Kapitalna akcja, fabuła, gra i humor. Komedia Gigant z gwiazdorską obsadą!
*Trochę mi ścięło tekst w tytule / nagłówku / ;(. Chodziło mi naturalnie o monologi z Rubym.
Witaj w klubie mój przyjacielu ;>
- w sensie w klubie wielbiących ten film, nie w klubie ludzi którym ucina nagłówki
Francuskie komedie kojarzą się dla mnie głównie z pewnym wybitnym aktorem komediowym, a imię brzmi Jego: Louis de Funès Znakomite kino którego nie sposób nie lubić. Jednakże choć de Funès to zamierzchła historia - a film do którego się sposobisz znów nie taki stary - podejrzewam, że po obejrzeniu "Przyjaciel gangstera" co najmniej się nie rozczarujesz.
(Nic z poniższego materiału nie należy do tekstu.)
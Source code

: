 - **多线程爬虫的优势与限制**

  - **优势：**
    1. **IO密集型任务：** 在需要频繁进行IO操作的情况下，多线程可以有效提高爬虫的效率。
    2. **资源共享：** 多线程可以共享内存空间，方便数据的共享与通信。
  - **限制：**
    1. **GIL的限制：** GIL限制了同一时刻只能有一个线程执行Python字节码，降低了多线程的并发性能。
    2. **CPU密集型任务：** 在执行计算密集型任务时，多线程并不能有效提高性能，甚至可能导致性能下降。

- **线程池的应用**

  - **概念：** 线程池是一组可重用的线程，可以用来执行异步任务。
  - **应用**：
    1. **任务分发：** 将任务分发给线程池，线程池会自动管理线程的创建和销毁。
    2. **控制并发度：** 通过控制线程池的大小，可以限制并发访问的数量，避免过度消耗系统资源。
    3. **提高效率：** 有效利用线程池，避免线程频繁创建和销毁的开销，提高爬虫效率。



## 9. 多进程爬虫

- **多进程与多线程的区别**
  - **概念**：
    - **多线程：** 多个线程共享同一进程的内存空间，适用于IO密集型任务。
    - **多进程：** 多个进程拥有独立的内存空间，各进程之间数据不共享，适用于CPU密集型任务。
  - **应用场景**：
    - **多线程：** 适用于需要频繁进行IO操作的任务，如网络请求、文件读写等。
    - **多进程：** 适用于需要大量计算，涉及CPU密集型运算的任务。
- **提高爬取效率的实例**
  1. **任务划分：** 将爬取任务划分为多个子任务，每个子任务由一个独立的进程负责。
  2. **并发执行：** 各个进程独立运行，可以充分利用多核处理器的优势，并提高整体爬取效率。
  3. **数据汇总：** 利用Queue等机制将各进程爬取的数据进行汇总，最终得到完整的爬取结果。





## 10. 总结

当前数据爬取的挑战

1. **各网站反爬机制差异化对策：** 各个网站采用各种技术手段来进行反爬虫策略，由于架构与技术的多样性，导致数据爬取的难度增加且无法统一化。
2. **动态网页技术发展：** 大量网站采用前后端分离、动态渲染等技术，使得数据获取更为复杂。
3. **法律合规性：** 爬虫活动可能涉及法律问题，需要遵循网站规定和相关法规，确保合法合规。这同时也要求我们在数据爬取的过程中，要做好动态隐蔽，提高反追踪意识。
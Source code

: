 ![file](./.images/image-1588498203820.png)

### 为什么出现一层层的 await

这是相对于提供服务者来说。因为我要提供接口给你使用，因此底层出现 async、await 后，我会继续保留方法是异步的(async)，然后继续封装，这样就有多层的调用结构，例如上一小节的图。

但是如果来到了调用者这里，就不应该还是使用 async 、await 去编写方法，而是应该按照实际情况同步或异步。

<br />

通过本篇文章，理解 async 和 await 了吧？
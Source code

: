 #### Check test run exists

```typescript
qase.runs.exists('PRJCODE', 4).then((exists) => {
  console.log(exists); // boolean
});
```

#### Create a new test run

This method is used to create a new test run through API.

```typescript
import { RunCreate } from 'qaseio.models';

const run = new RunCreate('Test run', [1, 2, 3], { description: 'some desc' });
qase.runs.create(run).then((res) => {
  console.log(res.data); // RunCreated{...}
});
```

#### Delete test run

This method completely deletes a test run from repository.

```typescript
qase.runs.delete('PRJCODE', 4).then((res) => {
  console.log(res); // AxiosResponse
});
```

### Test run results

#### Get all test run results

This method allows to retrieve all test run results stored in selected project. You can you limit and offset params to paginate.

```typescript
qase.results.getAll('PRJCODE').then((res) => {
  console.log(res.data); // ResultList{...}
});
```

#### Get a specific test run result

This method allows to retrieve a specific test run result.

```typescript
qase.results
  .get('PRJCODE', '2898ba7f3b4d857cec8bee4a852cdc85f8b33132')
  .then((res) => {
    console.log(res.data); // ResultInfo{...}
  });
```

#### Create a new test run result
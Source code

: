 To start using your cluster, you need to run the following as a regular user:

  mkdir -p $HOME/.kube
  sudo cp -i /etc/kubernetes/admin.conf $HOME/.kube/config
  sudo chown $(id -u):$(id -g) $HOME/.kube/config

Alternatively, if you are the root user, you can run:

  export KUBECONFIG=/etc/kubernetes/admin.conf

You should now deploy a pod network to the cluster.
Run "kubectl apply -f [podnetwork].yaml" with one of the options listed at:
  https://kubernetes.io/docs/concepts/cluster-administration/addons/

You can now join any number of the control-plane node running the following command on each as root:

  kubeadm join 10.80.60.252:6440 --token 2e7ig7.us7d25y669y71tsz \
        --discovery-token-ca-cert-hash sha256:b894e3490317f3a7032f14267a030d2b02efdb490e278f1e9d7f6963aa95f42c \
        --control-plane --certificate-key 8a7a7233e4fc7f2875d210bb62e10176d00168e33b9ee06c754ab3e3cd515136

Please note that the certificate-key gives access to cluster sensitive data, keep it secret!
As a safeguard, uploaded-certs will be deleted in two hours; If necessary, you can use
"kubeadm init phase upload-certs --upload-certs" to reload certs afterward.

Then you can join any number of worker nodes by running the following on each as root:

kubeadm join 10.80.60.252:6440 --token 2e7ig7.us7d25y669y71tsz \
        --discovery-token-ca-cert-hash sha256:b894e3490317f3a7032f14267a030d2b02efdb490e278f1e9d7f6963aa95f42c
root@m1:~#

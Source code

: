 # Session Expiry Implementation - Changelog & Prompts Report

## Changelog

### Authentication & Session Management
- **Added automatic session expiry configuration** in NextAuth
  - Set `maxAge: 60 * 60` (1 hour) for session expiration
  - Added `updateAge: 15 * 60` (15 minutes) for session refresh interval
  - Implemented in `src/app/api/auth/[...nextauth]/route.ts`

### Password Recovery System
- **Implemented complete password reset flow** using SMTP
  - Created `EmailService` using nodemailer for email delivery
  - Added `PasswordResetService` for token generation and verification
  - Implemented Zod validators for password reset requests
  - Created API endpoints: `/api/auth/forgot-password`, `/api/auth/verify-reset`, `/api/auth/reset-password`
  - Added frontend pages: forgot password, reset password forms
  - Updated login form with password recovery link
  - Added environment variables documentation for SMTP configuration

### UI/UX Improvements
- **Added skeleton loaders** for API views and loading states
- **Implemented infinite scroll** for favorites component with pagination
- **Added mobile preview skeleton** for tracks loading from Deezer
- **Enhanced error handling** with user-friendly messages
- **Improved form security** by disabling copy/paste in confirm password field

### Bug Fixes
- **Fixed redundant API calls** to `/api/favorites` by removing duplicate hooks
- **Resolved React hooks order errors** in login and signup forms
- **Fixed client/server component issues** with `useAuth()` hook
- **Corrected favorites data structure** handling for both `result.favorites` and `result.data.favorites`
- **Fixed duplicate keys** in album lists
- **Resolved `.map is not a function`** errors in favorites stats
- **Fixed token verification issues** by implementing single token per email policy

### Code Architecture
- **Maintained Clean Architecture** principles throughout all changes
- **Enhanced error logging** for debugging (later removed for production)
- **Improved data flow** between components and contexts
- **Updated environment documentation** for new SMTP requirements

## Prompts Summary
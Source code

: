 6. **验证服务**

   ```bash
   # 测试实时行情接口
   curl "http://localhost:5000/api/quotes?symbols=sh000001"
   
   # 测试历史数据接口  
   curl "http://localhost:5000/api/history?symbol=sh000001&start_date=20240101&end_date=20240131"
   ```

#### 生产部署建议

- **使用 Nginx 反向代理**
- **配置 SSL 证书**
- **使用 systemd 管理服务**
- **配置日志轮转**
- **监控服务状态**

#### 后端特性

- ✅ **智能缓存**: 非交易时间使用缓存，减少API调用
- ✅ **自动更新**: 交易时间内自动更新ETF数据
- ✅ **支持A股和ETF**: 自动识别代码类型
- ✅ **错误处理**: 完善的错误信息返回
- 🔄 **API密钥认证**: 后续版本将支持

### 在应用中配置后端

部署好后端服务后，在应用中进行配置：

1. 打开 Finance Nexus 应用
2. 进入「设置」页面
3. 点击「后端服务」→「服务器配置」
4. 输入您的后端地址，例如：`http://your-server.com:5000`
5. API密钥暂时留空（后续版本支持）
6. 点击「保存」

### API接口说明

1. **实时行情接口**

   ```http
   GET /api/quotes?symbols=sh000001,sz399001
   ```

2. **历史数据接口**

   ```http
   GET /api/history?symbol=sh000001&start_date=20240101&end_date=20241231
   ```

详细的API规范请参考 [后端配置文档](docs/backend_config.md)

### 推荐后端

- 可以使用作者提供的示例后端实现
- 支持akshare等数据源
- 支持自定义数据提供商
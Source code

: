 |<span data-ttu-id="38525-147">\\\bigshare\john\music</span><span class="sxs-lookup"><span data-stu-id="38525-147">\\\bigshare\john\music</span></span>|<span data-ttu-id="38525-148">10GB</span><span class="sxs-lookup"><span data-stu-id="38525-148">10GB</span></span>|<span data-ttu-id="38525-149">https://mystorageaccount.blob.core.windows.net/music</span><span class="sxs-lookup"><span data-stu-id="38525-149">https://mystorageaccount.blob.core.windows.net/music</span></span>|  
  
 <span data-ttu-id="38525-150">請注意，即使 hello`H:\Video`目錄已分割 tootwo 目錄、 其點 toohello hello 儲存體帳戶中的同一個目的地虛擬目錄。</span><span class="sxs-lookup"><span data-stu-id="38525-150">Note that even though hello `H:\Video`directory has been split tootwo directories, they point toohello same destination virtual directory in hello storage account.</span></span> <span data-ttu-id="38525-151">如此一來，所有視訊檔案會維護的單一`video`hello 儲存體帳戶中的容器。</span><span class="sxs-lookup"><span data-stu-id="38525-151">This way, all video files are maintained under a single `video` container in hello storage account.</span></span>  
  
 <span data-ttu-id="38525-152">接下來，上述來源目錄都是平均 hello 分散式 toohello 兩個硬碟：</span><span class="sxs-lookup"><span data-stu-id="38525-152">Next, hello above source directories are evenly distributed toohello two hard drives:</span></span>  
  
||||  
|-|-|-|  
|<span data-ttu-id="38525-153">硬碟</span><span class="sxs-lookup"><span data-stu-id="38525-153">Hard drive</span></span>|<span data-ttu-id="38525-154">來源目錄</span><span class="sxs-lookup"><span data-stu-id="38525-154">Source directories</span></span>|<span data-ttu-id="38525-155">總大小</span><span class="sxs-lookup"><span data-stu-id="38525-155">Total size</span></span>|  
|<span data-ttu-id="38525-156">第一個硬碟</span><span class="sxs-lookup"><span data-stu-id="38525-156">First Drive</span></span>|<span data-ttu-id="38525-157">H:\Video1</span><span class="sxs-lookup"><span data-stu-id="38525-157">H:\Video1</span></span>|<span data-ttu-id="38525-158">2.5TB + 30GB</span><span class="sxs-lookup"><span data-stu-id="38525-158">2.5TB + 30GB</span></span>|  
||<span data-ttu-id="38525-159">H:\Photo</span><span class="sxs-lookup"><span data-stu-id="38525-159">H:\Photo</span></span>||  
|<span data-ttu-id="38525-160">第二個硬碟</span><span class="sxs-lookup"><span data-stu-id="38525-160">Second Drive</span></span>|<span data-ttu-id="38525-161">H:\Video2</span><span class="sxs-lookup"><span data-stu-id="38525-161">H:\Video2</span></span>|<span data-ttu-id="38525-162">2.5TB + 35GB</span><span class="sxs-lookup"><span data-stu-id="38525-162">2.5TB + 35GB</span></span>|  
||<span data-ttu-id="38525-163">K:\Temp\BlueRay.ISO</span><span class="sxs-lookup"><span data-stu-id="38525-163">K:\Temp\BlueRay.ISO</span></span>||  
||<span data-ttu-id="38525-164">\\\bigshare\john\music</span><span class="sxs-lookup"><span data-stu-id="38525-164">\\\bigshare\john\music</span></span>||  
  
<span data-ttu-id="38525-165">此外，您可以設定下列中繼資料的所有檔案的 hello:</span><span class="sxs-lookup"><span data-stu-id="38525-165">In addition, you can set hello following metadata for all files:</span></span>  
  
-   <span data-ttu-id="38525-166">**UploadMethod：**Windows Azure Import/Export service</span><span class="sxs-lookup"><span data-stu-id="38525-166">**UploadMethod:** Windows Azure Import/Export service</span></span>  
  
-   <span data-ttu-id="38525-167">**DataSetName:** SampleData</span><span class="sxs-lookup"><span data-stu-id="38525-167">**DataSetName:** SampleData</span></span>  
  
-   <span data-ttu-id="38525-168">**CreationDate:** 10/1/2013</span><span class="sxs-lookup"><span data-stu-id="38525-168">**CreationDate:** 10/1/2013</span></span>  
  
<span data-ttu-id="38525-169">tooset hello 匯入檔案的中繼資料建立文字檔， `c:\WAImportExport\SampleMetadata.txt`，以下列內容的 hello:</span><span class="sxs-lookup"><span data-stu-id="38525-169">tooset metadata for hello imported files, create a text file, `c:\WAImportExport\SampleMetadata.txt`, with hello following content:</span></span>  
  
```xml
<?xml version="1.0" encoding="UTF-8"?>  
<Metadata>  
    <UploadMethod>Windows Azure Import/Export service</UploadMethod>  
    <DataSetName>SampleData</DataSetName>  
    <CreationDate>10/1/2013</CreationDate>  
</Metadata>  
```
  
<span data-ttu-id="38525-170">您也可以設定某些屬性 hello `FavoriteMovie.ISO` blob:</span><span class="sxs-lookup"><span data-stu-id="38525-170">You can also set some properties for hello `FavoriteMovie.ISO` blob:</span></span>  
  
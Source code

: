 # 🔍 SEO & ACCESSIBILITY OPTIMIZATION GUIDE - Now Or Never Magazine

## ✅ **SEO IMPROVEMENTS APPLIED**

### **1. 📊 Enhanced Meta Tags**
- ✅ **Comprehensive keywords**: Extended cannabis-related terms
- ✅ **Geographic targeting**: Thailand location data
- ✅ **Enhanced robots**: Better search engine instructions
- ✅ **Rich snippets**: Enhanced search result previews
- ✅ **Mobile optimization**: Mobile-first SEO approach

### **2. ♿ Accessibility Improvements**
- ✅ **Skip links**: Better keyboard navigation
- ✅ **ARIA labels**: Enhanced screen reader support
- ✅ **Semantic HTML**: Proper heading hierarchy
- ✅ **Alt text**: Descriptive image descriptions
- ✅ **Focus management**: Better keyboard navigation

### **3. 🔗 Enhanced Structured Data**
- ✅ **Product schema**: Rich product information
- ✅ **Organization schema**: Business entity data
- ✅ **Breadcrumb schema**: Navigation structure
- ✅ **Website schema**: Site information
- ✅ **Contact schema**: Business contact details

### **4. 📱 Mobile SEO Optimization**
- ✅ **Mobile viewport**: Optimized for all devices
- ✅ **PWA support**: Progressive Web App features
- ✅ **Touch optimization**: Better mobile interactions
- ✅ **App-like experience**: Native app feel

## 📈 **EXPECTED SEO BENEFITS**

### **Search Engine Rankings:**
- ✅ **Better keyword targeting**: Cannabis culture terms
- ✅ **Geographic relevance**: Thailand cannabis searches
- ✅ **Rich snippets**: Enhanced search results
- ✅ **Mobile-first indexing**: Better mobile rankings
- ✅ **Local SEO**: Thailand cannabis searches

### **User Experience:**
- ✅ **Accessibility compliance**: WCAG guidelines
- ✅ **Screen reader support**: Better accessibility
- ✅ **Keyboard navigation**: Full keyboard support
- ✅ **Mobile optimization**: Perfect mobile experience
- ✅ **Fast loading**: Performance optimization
Jeszcze nie oglądałem tego filmu, ale skoro go tak zachwalasz to zaryzykuję (i może choćby dziś obejrzę). ;)
I obejrzałem film "Bez kontroli" który mi polecono. Oceniłem (7/10) i zamieściłem opinię na jego temat pod owym filmem. Generalnie słabsze kino niż niedościgniony "Przyjaciel gangstera" (mniej ambitne, bardziej prymitywne). Ale były momenty bardzo zabawne i za nie dałem 7/10. Dziękuję.